+++ Task material
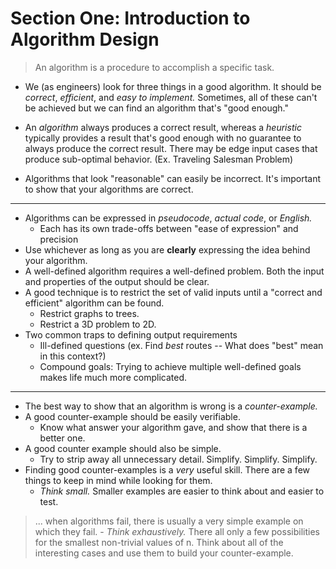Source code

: # Section One: Introduction to Algorithm Design
> An algorithm is a procedure to accomplish a specific task.

- We (as engineers) look for three things in a good algorithm. It should be *correct*, *efficient*, and *easy to implement.* Sometimes, all of these can't be achieved but we can find an algorithm that's "good enough."

- An *algorithm* always produces a correct result, whereas a *heuristic* typically provides a result that's good enough with no guarantee to always produce the correct result. There may be edge input cases that produce sub-optimal behavior. (Ex. Traveling Salesman Problem) 

- Algorithms that look "reasonable" can easily be incorrect. It's important to show that your algorithms are correct. 

---

- Algorithms can be expressed in *pseudocode*, *actual code*, or *English.* 
	- Each has its own trade-offs between "ease of expression" and precision
- Use whichever as long as you are **clearly** expressing the idea behind your
  algorithm.
- A well-defined algorithm requires a well-defined problem. Both the input and
  properties of the output should be clear. 
- A good technique is to restrict the set of valid inputs until a "correct and
  efficient" algorithm can be found.
	- Restrict graphs to trees.
	- Restrict a 3D problem to 2D.
- Two common traps to defining output requirements
	- Ill-defined questions (ex. Find *best* routes -- What does "best" mean in
	  this context?)
	- Compound goals: Trying to achieve multiple well-defined goals makes life
	  much more complicated.

---

- The best way to show that an algorithm is wrong is a *counter-example.*
- A good counter-example should be easily verifiable.
	- Know what answer your algorithm gave, and show that there is a better one.
- A good counter example should also be simple.
	- Try to strip away all unnecessary detail. Simplify. Simplify. Simplify. 
- Finding good counter-examples is a *very* useful skill. There are a few things
  to keep in mind while looking for them.
	- *Think small.* Smaller examples are easier to think about and easier to
	  test.
> ... when algorithms fail, there is usually a very simple example on which they
> fail.
	- *Think exhaustively.* There all only a few possibilities for the smallest
	  non-trivial values of n. Think about all of the interesting cases and use
	  them to build your counter-example.
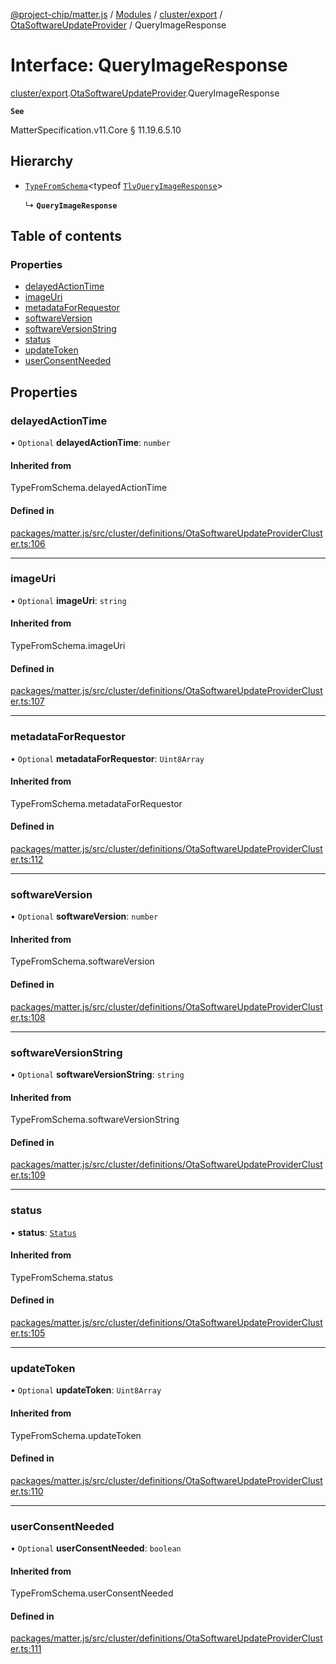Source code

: [@project-chip/matter.js](../README.md) / [Modules](../modules.md) / [cluster/export](../modules/cluster_export.md) / [OtaSoftwareUpdateProvider](../modules/cluster_export.OtaSoftwareUpdateProvider.md) / QueryImageResponse

# Interface: QueryImageResponse

[cluster/export](../modules/cluster_export.md).[OtaSoftwareUpdateProvider](../modules/cluster_export.OtaSoftwareUpdateProvider.md).QueryImageResponse

**`See`**

MatterSpecification.v11.Core § 11.19.6.5.10

## Hierarchy

- [`TypeFromSchema`](../modules/tlv_export.md#typefromschema)\<typeof [`TlvQueryImageResponse`](../modules/cluster_export.OtaSoftwareUpdateProvider.md#tlvqueryimageresponse)\>

  ↳ **`QueryImageResponse`**

## Table of contents

### Properties

- [delayedActionTime](cluster_export.OtaSoftwareUpdateProvider.QueryImageResponse.md#delayedactiontime)
- [imageUri](cluster_export.OtaSoftwareUpdateProvider.QueryImageResponse.md#imageuri)
- [metadataForRequestor](cluster_export.OtaSoftwareUpdateProvider.QueryImageResponse.md#metadataforrequestor)
- [softwareVersion](cluster_export.OtaSoftwareUpdateProvider.QueryImageResponse.md#softwareversion)
- [softwareVersionString](cluster_export.OtaSoftwareUpdateProvider.QueryImageResponse.md#softwareversionstring)
- [status](cluster_export.OtaSoftwareUpdateProvider.QueryImageResponse.md#status)
- [updateToken](cluster_export.OtaSoftwareUpdateProvider.QueryImageResponse.md#updatetoken)
- [userConsentNeeded](cluster_export.OtaSoftwareUpdateProvider.QueryImageResponse.md#userconsentneeded)

## Properties

### delayedActionTime

• `Optional` **delayedActionTime**: `number`

#### Inherited from

TypeFromSchema.delayedActionTime

#### Defined in

[packages/matter.js/src/cluster/definitions/OtaSoftwareUpdateProviderCluster.ts:106](https://github.com/project-chip/matter.js/blob/c0d55745d5279e16fdfaa7d2c564daa31e19c627/packages/matter.js/src/cluster/definitions/OtaSoftwareUpdateProviderCluster.ts#L106)

___

### imageUri

• `Optional` **imageUri**: `string`

#### Inherited from

TypeFromSchema.imageUri

#### Defined in

[packages/matter.js/src/cluster/definitions/OtaSoftwareUpdateProviderCluster.ts:107](https://github.com/project-chip/matter.js/blob/c0d55745d5279e16fdfaa7d2c564daa31e19c627/packages/matter.js/src/cluster/definitions/OtaSoftwareUpdateProviderCluster.ts#L107)

___

### metadataForRequestor

• `Optional` **metadataForRequestor**: `Uint8Array`

#### Inherited from

TypeFromSchema.metadataForRequestor

#### Defined in

[packages/matter.js/src/cluster/definitions/OtaSoftwareUpdateProviderCluster.ts:112](https://github.com/project-chip/matter.js/blob/c0d55745d5279e16fdfaa7d2c564daa31e19c627/packages/matter.js/src/cluster/definitions/OtaSoftwareUpdateProviderCluster.ts#L112)

___

### softwareVersion

• `Optional` **softwareVersion**: `number`

#### Inherited from

TypeFromSchema.softwareVersion

#### Defined in

[packages/matter.js/src/cluster/definitions/OtaSoftwareUpdateProviderCluster.ts:108](https://github.com/project-chip/matter.js/blob/c0d55745d5279e16fdfaa7d2c564daa31e19c627/packages/matter.js/src/cluster/definitions/OtaSoftwareUpdateProviderCluster.ts#L108)

___

### softwareVersionString

• `Optional` **softwareVersionString**: `string`

#### Inherited from

TypeFromSchema.softwareVersionString

#### Defined in

[packages/matter.js/src/cluster/definitions/OtaSoftwareUpdateProviderCluster.ts:109](https://github.com/project-chip/matter.js/blob/c0d55745d5279e16fdfaa7d2c564daa31e19c627/packages/matter.js/src/cluster/definitions/OtaSoftwareUpdateProviderCluster.ts#L109)

___

### status

• **status**: [`Status`](../enums/cluster_export.OtaSoftwareUpdateProvider.Status.md)

#### Inherited from

TypeFromSchema.status

#### Defined in

[packages/matter.js/src/cluster/definitions/OtaSoftwareUpdateProviderCluster.ts:105](https://github.com/project-chip/matter.js/blob/c0d55745d5279e16fdfaa7d2c564daa31e19c627/packages/matter.js/src/cluster/definitions/OtaSoftwareUpdateProviderCluster.ts#L105)

___

### updateToken

• `Optional` **updateToken**: `Uint8Array`

#### Inherited from

TypeFromSchema.updateToken

#### Defined in

[packages/matter.js/src/cluster/definitions/OtaSoftwareUpdateProviderCluster.ts:110](https://github.com/project-chip/matter.js/blob/c0d55745d5279e16fdfaa7d2c564daa31e19c627/packages/matter.js/src/cluster/definitions/OtaSoftwareUpdateProviderCluster.ts#L110)

___

### userConsentNeeded

• `Optional` **userConsentNeeded**: `boolean`

#### Inherited from

TypeFromSchema.userConsentNeeded

#### Defined in

[packages/matter.js/src/cluster/definitions/OtaSoftwareUpdateProviderCluster.ts:111](https://github.com/project-chip/matter.js/blob/c0d55745d5279e16fdfaa7d2c564daa31e19c627/packages/matter.js/src/cluster/definitions/OtaSoftwareUpdateProviderCluster.ts#L111)
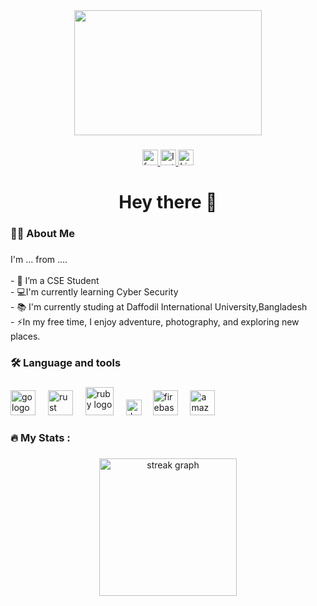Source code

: <div align="center">
  <img height="200"  <img width="300" src="https://blogger.googleusercontent.com/img/b/R29vZ2xl/AVvXsEg2balyGplzwOf4ioFldz3nqfeHsUdCN64p1jHsra-JxzfpX3nljc57dUWclgWphkDeft4PwfXQ2fiasejzr4xI3qvoGBzTd8YrbKwwRzClAMW1EN7FN_DQHcuMO59Bxl_jnuwloo4U98bb4iiyTovrHrtvAR6m7XWi5DkcbqTbj8TcQlWUcIkrliuTSQo/s16000/Picsart_24-01-29_23-14-19-757.jpg"  />
</div>

###

<div align="center">
  <a href="https://www.facebook.com/antihydrozen" target="_blank">
  <img src="https://img.shields.io/static/v1?message=Facebook&logo=facebook&label=&color=1877F2&logoColor=white&labelColor=&style=for-the-badge" height="25" alt="facebook logo" />
</a>
  <a href="https://www.instagram.com/farhan_sadik_kawsar/" target="_blank">
  <img src="https://img.shields.io/static/v1?message=Instagram&logo=instagram&label=&color=E4405F&logoColor=white&labelColor=&style=for-the-badge" height="25" alt="Instagram logo" />
</a>
  <a href="https://www.linkedin.com/in/farhan-sadik-kawsar462/" target="_blank">
  <img src="https://img.shields.io/static/v1?message=LinkedIn&logo=linkedin&label=&color=0A66C2&logoColor=white&labelColor=&style=for-the-badge" height="25" alt="LinkedIn logo" />
</a>

</div>

###


###

<h1 align="center">Hey there 👋</h1>

###

<h3 align="left">👩‍💻  About Me</h3>

###

<p align="left">I'm ... from ....<br><br>- 🔭 I’m a CSE Student <br>- 💻I'm currently learning Cyber Security <br>- 📚 I'm currently studing at Daffodil International University,Bangladesh <br>- ⚡In my free time, I enjoy adventure, photography, and exploring new places.</p>

###

<h3 align="left">🛠 Language and tools</h3>

###

<div align="left">
  <img src="https://upload.wikimedia.org/wikipedia/commons/1/18/C_Programming_Language.svg" height="40" alt="go logo"  />
  <img width="12" />
  <img src="https://cdn.worldvectorlogo.com/logos/c.svg" height="40" alt="rust logo"  />
  <img width="12" />
  <img src="https://www.vectorlogo.zone/logos/java/java-ar21.svg" height="45" alt="ruby logo"  />
  <img width="12" />
  <img src="https://upload.wikimedia.org/wikipedia/en/b/bb/Canva_Logo.svg" height="25" alt="dot-net logo"  />
  <img width="10" />
  <img src="https://upload.wikimedia.org/wikipedia/commons/4/44/Microsoft_logo.svg" height="40" alt="firebase logo"  />
  <img width="12" />
  <img src="https://upload.wikimedia.org/wikipedia/commons/b/b6/Adobe_Photoshop_Lightroom_CC_logo.svg" height="40" alt="amazonwebservices logo"  />
  <img width="12" />
</div>

###

<h3 align="left">🔥   My Stats :</h3>

###

<div align="center">
  <img src="https://streak-stats.demolab.com?user=maurodesouza&locale=en&mode=daily&theme=dark&hide_border=false&border_radius=5&order=3" height="220" alt="streak graph"  />
</div>

###
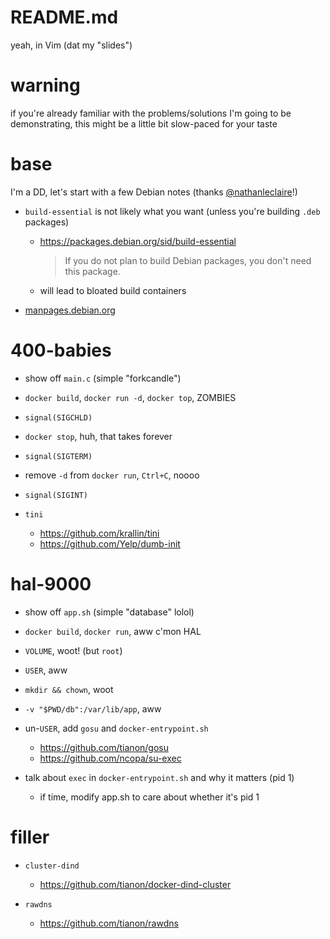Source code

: # README.md

yeah, in Vim (dat my "slides")


# warning

if you're already familiar with the problems/solutions I'm going to be demonstrating, this might be a little bit slow-paced for your taste


# base

I'm a DD, let's start with a few Debian notes (thanks [@nathanleclaire](https://github.com/nathanleclaire)!)

- `build-essential` is not likely what you want (unless you're building `.deb` packages)
  - https://packages.debian.org/sid/build-essential
    > If you do not plan to build Debian packages, you don't need this package.
  - will lead to bloated build containers

- [manpages.debian.org](https://manpages.debian.org)


# 400-babies

- show off `main.c` (simple "forkcandle")

- `docker build`, `docker run -d`, `docker top`, ZOMBIES

- `signal(SIGCHLD)`

- `docker stop`, huh, that takes forever

- `signal(SIGTERM)`

- remove `-d` from `docker run`, `Ctrl+C`, noooo

- `signal(SIGINT)`

- `tini`
  - https://github.com/krallin/tini
  - https://github.com/Yelp/dumb-init


# hal-9000

- show off `app.sh` (simple "database" lolol)

- `docker build`, `docker run`, aww c'mon HAL

- `VOLUME`, woot! (but `root`)

- `USER`, aww

- `mkdir && chown`, woot

- `-v "$PWD/db":/var/lib/app`, aww

- un-`USER`, add `gosu` and `docker-entrypoint.sh`
  - https://github.com/tianon/gosu
  - https://github.com/ncopa/su-exec

- talk about `exec` in `docker-entrypoint.sh` and why it matters (pid 1)
  - if time, modify app.sh to care about whether it's pid 1


# filler

- `cluster-dind`
  - https://github.com/tianon/docker-dind-cluster

- `rawdns`
  - https://github.com/tianon/rawdns

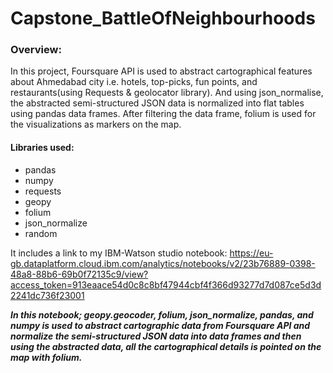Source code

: # Capstone_BattleOfNeighbourhoods

### Overview:
In this project, Foursquare API is used to abstract cartographical features about Ahmedabad city i.e. hotels, top-picks, fun points, and restaurants(using Requests & geolocator library). And using json_normalise, the abstracted semi-structured JSON data is normalized into flat tables using pandas data frames. After filtering the data frame, folium is used for the visualizations as markers on the map.      


#### Libraries used:
* pandas
* numpy
* requests
* geopy
* folium
* json_normalize
* random



It includes a link to my IBM-Watson studio notebook:
https://eu-gb.dataplatform.cloud.ibm.com/analytics/notebooks/v2/23b76889-0398-48a8-88b6-69b0f72135c9/view?access_token=913eaace54d0c8c8bf47944cbf4f366d93277d7d087ce5d3d2241dc736f23001


___In this notebook; geopy.geocoder, folium, json_normalize, pandas, and numpy is used to abstract cartographic data from Foursquare API and normalize the semi-structured JSON data into data frames and then using the abstracted data, all the cartographical details is pointed on the map with folium.___  
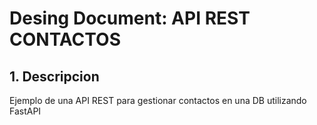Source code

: # Desing Document: API REST CONTACTOS

## 1. Descripcion
Ejemplo de una API REST para gestionar contactos en una DB utilizando FastAPI
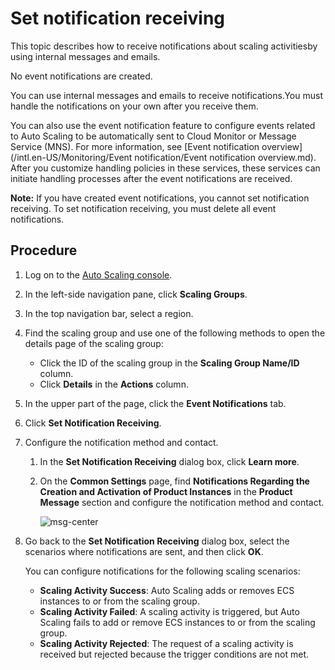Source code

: # Set notification receiving

This topic describes how to receive notifications about scaling activitiesby using internal messages and emails.

No event notifications are created.

You can use internal messages and emails to receive notifications.You must handle the notifications on your own after you receive them.

You can also use the event notification feature to configure events related to Auto Scaling to be automatically sent to Cloud Monitor or Message Service \(MNS\). For more information, see [Event notification overview](/intl.en-US/Monitoring/Event notification/Event notification overview.md). After you customize handling policies in these services, these services can initiate handling processes after the event notifications are received.

**Note:** If you have created event notifications, you cannot set notification receiving. To set notification receiving, you must delete all event notifications.

## Procedure

1.  Log on to the [Auto Scaling console](https://essnew.console.aliyun.com/).

2.  In the left-side navigation pane, click **Scaling Groups**.

3.  In the top navigation bar, select a region.

4.  Find the scaling group and use one of the following methods to open the details page of the scaling group:

    -   Click the ID of the scaling group in the **Scaling Group Name/ID** column.
    -   Click **Details** in the **Actions** column.
5.  In the upper part of the page, click the **Event Notifications** tab.

6.  Click **Set Notification Receiving**.

7.  Configure the notification method and contact.

    1.  In the **Set Notification Receiving** dialog box, click **Learn more**.

    2.  On the **Common Settings** page, find **Notifications Regarding the Creation and Activation of Product Instances** in the **Product Message** section and configure the notification method and contact.

        ![msg-center](https://static-aliyun-doc.oss-accelerate.aliyuncs.com/assets/img/en-US/0213224061/p168985.png)

8.  Go back to the **Set Notification Receiving** dialog box, select the scenarios where notifications are sent, and then click **OK**.

    You can configure notifications for the following scaling scenarios:

    -   **Scaling Activity Success**: Auto Scaling adds or removes ECS instances to or from the scaling group.
    -   **Scaling Activity Failed**: A scaling activity is triggered, but Auto Scaling fails to add or remove ECS instances to or from the scaling group.
    -   **Scaling Activity Rejected**: The request of a scaling activity is received but rejected because the trigger conditions are not met.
++++++
Work order —
Find and copy each line above that includes the string "instagram".

Solution —
  <a href="https://www.instagram.com/farhan_sadik_kawsar/" target="_blank">
  <img src="https://img.shields.io/static/v1?message=Instagram&logo=instagram&label=&color=E4405F&logoColor=white&labelColor=&style=for-the-badge" height="25" alt="Instagram logo" />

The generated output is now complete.